Stored data:
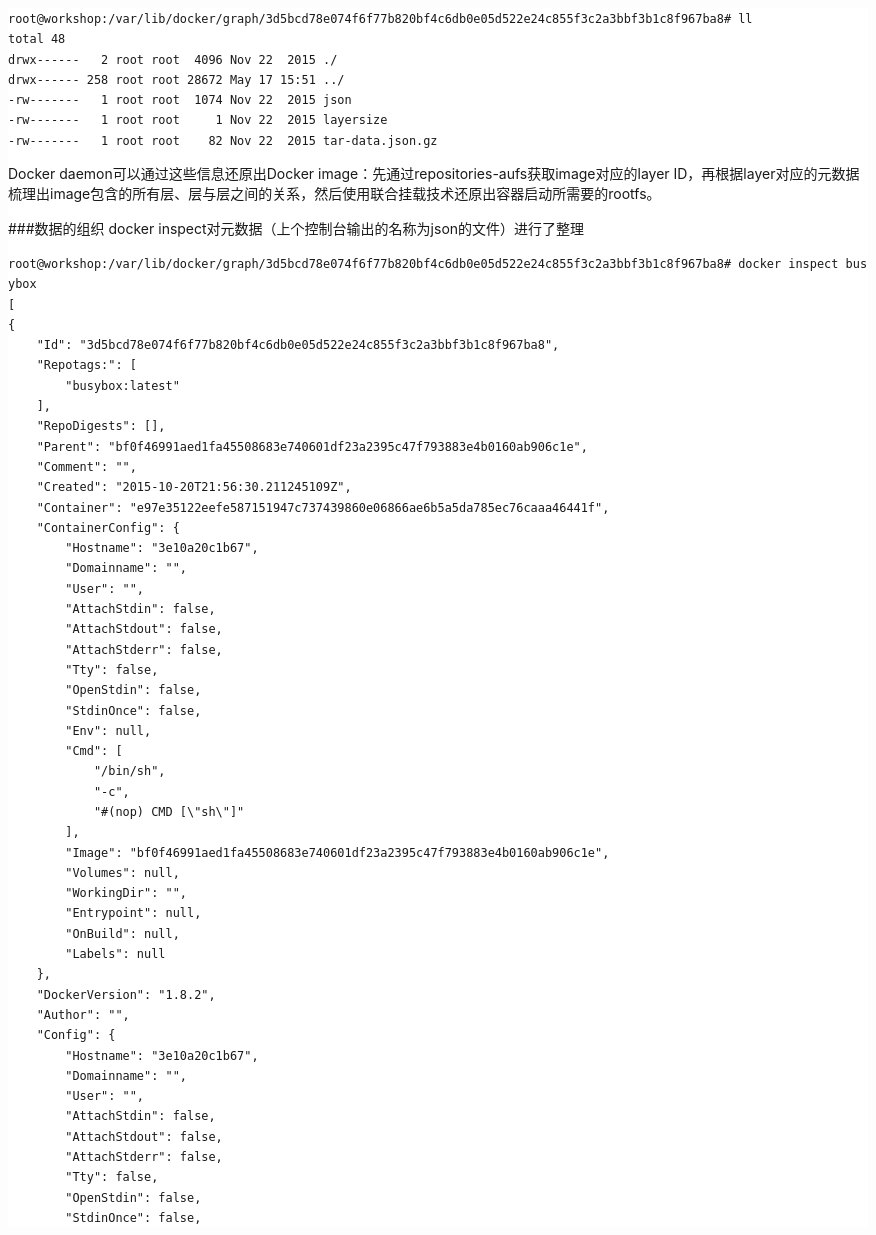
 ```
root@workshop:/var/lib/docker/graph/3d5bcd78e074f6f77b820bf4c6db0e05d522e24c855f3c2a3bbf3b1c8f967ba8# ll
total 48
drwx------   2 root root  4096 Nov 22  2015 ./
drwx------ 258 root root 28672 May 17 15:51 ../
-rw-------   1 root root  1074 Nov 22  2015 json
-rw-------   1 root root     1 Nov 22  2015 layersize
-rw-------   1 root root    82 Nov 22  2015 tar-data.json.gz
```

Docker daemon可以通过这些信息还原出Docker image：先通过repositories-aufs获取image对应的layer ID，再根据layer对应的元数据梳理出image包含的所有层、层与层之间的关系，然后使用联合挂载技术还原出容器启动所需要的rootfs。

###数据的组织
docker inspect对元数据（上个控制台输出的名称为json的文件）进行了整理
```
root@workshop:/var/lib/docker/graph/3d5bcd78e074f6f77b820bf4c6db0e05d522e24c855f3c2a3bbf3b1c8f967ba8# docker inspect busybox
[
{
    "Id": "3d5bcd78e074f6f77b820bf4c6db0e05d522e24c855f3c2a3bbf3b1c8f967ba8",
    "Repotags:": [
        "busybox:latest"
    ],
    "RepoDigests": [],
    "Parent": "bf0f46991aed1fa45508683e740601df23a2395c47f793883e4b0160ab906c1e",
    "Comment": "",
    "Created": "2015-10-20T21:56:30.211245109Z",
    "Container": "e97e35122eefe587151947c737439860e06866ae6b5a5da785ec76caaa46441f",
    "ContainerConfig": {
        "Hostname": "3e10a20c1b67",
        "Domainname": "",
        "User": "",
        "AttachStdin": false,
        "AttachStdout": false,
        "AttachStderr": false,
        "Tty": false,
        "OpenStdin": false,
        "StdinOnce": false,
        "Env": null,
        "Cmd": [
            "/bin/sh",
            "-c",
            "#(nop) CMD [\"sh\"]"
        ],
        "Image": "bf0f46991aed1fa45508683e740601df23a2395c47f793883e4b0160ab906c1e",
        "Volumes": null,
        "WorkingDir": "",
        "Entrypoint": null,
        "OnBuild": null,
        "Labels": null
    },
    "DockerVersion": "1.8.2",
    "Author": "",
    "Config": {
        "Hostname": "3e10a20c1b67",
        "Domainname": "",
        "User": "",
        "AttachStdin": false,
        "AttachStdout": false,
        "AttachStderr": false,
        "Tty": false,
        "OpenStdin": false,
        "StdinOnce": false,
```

- _Required work_
Copy every line in the entries above that has the string "drwx" in it.

- _Exercise output_
drwx------   2 root root  4096 Nov 22  2015 ./
drwx------ 258 root root 28672 May 17 15:51 ../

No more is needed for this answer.